◆ Your task ◆
Could you transcribe the records below exactly, leaving out every picture?

◆ Supplied material ◆
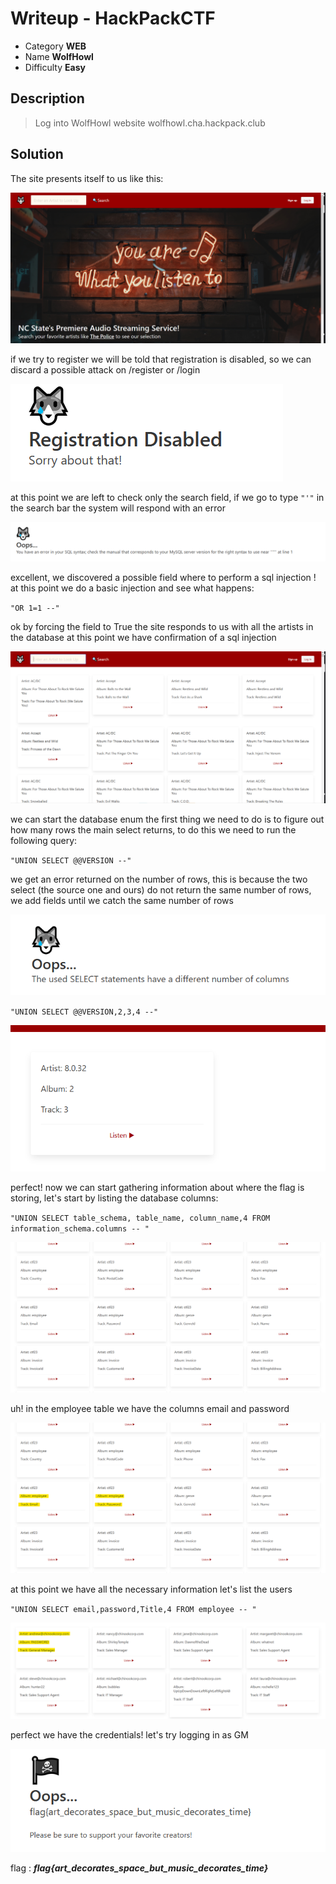 # **Writeup - HackPackCTF**

* Category **WEB** 
* Name **WolfHowl** 
* Difficulty **Easy**


## Description

> Log into WolfHowl website
>wolfhowl.cha.hackpack.club


## **Solution**

The site presents itself to us like this:

![site](img/WolfHowl_site.png)

if we try to register we will be told that registration is disabled, so we can discard a 
possible attack on /register or /login

![site](img/WolfHowl_disabled.png)

at this point we are left to check only the search field, if we go to type `"'"` in the search bar the system will respond with an error

![site](img/WolfHowl_error.png)

excellent, we discovered a possible field where to perform a sql injection !
at this point we do a basic injection and see what happens:

`"OR 1=1 --"`

ok by forcing the field to True the site responds to us with all the artists in the database at this point we have confirmation of a sql injection

![site](img/WolfHowl_or.png)

we can start the database enum
the first thing we need to do is to figure out how many rows the main select returns, to do this we need to run the following query: 

`"UNION SELECT @@VERSION --"`

we get an error returned on the number of rows, this is because the two select (the source one and ours) do not return the same number of rows, we add fields until we catch the same number of rows

![site](img/WolfHowl_select_error.png)

`"UNION SELECT @@VERSION,2,3,4 --"`

![site](img/WolfHowl_select_enum_rows.png)

perfect! now we can start gathering information about where the flag is storing, let's start by listing the database columns:

`"UNION SELECT table_schema, table_name, column_name,4 FROM information_schema.columns -- "`

![site](img/WolfHowl_list_tables.png)

uh! in the employee table we have the columns email and password

![site](img/WolfHowl_list_tables2.png)

at this point we have all the necessary information let's list the users

`"UNION SELECT email,password,Title,4 FROM employee -- "`

![site](img/WolfHowl_users.png)

perfect we have the credentials! 
let's try logging in as GM

![site](img/WolfHowl_flag.png)

flag : ***flag{art_decorates_space_but_music_decorates_time}***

◆ Solution below ◆
 # **Writeup - HackPackCTF**

* Category **WEB** 
* Name **WolfHowl** 
* Difficulty **Easy**


## Description

> Log into WolfHowl website
>wolfhowl.cha.hackpack.club


## **Solution**

The site presents itself to us like this:

![site](img/WolfHowl_site.png)

if we try to register we will be told that registration is disabled, so we can discard a 
possible attack on /register or /login

![site](img/WolfHowl_disabled.png)

at this point we are left to check only the search field, if we go to type `"'"` in the search bar the system will respond with an error

![site](img/WolfHowl_error.png)

excellent, we discovered a possible field where to perform a sql injection !
at this point we do a basic injection and see what happens:

`"OR 1=1 --"`

ok by forcing the field to True the site responds to us with all the artists in the database at this point we have confirmation of a sql injection

![site](img/WolfHowl_or.png)

we can start the database enum
the first thing we need to do is to figure out how many rows the main select returns, to do this we need to run the following query: 

`"UNION SELECT @@VERSION --"`

we get an error returned on the number of rows, this is because the two select (the source one and ours) do not return the same number of rows, we add fields until we catch the same number of rows

![site](img/WolfHowl_select_error.png)

`"UNION SELECT @@VERSION,2,3,4 --"`

![site](img/WolfHowl_select_enum_rows.png)

perfect! now we can start gathering information about where the flag is storing, let's start by listing the database columns:

`"UNION SELECT table_schema, table_name, column_name,4 FROM information_schema.columns -- "`

![site](img/WolfHowl_list_tables.png)

uh! in the employee table we have the columns email and password

![site](img/WolfHowl_list_tables2.png)

at this point we have all the necessary information let's list the users

`"UNION SELECT email,password,Title,4 FROM employee -- "`

![site](img/WolfHowl_users.png)

perfect we have the credentials! 
let's try logging in as GM

![site](img/WolfHowl_flag.png)

flag : ***flag{art_decorates_space_but_music_decorates_time}***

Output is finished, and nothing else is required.